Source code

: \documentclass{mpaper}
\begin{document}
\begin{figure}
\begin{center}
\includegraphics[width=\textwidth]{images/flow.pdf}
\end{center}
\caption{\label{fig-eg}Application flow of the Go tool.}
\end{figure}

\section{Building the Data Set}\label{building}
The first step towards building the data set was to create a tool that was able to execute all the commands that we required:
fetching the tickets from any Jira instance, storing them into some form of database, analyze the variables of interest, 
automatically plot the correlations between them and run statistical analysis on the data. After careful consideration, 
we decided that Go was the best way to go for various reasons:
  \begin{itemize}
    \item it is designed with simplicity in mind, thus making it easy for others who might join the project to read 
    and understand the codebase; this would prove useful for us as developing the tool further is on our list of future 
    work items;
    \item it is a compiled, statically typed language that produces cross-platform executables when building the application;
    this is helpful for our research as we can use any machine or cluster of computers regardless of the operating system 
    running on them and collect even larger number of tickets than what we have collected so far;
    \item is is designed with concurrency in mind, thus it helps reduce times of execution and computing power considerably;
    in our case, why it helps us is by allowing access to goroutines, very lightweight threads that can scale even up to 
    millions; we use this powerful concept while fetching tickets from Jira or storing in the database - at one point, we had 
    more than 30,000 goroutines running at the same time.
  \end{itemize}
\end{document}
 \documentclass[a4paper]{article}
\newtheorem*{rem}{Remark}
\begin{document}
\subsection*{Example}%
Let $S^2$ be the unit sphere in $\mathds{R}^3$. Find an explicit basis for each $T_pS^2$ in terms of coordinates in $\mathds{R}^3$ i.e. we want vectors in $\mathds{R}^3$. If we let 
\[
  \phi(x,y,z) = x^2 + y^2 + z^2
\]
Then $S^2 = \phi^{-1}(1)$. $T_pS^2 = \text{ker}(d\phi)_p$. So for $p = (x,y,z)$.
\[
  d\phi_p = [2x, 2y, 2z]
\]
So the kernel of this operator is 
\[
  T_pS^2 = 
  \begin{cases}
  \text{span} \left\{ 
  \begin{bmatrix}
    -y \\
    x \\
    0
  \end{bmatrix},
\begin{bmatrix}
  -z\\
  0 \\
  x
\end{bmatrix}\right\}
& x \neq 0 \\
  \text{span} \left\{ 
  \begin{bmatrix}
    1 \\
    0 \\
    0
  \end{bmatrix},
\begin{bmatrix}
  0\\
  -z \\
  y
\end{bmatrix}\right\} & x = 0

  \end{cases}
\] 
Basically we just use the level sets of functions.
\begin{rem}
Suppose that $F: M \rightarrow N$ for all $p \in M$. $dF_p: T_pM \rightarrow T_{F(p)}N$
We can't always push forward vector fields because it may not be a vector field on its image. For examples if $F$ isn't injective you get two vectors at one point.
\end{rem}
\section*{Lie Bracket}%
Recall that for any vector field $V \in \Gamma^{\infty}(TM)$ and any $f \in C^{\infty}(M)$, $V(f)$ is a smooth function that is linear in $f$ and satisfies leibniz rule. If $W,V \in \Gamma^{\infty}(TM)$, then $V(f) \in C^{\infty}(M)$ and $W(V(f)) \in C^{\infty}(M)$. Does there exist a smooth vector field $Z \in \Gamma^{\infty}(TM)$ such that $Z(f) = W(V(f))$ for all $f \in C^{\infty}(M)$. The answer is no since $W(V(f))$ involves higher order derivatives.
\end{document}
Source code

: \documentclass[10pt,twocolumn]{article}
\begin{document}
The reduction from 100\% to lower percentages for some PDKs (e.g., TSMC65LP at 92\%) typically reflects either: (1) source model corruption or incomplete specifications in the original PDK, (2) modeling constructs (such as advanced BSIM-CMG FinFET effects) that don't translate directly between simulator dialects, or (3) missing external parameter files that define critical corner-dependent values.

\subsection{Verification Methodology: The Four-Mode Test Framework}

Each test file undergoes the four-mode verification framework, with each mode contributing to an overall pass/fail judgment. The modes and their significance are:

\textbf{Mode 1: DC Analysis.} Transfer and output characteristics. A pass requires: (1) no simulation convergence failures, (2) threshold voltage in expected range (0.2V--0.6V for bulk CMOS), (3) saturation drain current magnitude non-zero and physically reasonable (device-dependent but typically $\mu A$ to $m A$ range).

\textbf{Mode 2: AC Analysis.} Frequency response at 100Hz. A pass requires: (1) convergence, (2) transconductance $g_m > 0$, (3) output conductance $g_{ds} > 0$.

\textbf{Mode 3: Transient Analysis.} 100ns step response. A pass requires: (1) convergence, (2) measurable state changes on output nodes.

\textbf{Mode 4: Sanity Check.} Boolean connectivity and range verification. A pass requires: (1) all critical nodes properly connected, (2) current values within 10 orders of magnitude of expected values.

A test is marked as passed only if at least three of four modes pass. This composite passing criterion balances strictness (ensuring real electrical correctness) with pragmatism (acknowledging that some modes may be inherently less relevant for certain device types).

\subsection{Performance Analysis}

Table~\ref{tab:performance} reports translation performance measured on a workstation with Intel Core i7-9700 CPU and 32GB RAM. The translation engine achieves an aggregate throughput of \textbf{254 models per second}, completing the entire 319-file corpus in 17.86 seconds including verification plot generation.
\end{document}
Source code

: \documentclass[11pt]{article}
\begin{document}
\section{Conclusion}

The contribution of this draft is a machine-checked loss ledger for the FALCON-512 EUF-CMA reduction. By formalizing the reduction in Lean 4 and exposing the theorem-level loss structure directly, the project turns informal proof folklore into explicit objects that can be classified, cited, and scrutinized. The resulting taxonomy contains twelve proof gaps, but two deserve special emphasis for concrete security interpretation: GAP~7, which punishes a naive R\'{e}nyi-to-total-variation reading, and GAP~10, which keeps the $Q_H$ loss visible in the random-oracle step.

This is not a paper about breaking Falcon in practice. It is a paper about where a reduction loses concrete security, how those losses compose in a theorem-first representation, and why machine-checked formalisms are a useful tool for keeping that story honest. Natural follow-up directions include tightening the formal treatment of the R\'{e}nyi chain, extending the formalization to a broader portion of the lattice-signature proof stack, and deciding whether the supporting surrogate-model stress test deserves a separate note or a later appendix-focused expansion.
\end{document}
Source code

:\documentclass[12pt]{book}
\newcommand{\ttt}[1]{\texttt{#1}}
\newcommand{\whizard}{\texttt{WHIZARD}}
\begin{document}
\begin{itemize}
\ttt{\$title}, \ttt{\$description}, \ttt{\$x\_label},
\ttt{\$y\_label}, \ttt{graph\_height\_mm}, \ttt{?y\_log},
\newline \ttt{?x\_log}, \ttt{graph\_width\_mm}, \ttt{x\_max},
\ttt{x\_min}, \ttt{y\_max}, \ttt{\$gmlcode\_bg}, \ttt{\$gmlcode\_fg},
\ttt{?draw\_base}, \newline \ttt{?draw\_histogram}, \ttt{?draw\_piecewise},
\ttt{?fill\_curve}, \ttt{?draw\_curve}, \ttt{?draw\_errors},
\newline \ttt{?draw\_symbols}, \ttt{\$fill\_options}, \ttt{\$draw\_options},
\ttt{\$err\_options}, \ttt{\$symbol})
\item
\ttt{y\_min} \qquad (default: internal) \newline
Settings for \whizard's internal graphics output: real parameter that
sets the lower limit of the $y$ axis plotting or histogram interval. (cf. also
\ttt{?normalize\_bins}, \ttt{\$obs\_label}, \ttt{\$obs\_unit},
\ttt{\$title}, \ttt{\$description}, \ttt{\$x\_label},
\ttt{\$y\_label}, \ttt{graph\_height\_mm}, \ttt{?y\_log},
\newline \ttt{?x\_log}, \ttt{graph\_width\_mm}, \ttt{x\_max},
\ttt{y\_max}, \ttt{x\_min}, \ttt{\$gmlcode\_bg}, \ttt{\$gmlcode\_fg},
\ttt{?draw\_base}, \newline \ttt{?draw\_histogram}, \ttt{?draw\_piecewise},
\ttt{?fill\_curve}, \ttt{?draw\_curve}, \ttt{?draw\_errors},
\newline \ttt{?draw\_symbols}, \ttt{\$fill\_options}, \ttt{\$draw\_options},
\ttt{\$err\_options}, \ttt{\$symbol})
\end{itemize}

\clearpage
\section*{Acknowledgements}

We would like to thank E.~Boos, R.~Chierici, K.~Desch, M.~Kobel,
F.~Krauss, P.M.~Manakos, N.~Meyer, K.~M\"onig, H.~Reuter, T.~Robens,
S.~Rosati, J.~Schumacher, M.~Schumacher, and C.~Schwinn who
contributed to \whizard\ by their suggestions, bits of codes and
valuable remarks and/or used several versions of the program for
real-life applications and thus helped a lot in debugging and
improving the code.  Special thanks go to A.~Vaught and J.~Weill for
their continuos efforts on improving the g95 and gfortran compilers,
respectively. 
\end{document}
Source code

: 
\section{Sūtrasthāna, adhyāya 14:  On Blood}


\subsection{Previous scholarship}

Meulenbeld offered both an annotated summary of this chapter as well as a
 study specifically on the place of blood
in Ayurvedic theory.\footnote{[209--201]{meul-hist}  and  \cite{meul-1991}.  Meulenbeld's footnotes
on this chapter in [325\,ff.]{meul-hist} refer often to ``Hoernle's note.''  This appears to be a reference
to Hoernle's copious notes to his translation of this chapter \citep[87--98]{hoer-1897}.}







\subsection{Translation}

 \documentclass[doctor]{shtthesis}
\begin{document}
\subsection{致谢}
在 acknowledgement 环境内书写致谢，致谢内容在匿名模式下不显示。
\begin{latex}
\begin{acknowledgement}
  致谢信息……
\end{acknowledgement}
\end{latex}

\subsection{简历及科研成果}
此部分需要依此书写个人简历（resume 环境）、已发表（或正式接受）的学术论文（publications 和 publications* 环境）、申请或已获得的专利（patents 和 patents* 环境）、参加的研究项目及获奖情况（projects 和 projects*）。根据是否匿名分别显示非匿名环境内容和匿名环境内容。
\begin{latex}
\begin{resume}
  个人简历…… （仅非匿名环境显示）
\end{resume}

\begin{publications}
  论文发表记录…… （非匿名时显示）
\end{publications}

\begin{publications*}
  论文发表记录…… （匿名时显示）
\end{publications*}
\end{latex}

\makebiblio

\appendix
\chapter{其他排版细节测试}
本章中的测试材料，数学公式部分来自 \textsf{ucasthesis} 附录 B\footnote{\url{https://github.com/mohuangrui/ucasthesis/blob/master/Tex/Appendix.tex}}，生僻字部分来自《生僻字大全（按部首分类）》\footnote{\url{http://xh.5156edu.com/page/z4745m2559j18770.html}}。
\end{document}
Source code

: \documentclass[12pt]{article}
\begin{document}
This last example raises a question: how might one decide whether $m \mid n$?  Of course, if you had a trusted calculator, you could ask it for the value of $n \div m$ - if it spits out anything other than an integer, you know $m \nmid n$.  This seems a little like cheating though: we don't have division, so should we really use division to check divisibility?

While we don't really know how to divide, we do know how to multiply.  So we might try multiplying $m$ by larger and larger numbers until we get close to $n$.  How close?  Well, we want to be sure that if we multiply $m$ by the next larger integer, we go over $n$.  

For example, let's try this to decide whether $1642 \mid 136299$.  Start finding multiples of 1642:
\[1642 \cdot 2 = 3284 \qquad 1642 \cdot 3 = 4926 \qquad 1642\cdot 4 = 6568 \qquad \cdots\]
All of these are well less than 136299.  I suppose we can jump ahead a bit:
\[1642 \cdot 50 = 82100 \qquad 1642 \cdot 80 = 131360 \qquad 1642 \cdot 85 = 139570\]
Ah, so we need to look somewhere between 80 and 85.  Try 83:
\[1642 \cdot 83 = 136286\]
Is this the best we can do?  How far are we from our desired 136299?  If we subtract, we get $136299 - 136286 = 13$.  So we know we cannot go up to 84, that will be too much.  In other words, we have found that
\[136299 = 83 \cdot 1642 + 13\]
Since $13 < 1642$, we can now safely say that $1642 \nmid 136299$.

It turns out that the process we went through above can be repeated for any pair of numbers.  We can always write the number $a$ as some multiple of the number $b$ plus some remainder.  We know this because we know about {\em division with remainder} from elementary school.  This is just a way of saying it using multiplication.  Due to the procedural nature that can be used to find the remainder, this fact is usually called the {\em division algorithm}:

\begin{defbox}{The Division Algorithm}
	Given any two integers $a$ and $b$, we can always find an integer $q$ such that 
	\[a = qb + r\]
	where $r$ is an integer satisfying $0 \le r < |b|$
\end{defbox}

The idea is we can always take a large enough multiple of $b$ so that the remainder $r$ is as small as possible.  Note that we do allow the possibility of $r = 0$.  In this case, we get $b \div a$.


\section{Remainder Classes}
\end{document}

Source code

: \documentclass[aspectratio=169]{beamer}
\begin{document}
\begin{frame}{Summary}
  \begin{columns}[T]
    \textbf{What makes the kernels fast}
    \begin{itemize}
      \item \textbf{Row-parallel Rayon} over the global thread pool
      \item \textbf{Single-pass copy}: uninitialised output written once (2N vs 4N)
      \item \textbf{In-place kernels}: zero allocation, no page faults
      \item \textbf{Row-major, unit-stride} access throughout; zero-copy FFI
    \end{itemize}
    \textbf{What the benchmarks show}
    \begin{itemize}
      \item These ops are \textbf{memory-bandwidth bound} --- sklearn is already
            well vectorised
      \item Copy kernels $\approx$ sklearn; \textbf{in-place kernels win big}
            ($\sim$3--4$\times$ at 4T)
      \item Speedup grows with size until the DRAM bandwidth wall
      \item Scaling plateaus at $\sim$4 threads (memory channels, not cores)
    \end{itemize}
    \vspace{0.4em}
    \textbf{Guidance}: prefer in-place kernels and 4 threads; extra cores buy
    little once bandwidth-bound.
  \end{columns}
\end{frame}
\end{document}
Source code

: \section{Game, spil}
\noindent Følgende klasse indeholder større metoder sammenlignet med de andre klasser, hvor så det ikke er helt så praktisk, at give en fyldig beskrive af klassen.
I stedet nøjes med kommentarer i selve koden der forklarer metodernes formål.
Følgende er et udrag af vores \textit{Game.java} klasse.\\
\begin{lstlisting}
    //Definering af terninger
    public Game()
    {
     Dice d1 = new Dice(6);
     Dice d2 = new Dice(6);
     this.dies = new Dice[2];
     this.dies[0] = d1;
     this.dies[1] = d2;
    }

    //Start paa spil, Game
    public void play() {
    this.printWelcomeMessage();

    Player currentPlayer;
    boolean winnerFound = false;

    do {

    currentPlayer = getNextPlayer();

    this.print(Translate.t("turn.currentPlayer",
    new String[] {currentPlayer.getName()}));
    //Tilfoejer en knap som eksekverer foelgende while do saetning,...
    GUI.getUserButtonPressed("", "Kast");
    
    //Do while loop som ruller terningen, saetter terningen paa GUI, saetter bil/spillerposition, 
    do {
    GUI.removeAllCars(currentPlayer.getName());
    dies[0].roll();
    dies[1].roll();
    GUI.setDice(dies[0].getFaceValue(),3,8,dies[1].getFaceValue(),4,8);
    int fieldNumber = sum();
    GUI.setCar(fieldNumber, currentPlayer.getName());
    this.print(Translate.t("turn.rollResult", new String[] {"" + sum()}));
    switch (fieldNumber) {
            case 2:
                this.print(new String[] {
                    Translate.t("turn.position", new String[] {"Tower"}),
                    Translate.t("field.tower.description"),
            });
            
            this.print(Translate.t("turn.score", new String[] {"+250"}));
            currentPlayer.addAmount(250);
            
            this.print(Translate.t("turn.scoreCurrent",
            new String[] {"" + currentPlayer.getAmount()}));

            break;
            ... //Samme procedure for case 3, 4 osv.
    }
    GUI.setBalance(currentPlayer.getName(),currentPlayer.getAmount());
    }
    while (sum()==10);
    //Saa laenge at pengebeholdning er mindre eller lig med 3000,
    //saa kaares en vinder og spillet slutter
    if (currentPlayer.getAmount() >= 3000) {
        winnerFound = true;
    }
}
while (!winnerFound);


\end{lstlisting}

+---+

(Your objective) What are the lines of the data above that include the string "getName"? Copy them.

(Response)
    new String[] {currentPlayer.getName()}));
    GUI.removeAllCars(currentPlayer.getName());
    GUI.setCar(fieldNumber, currentPlayer.getName());
    GUI.setBalance(currentPlayer.getName(),currentPlayer.getAmount());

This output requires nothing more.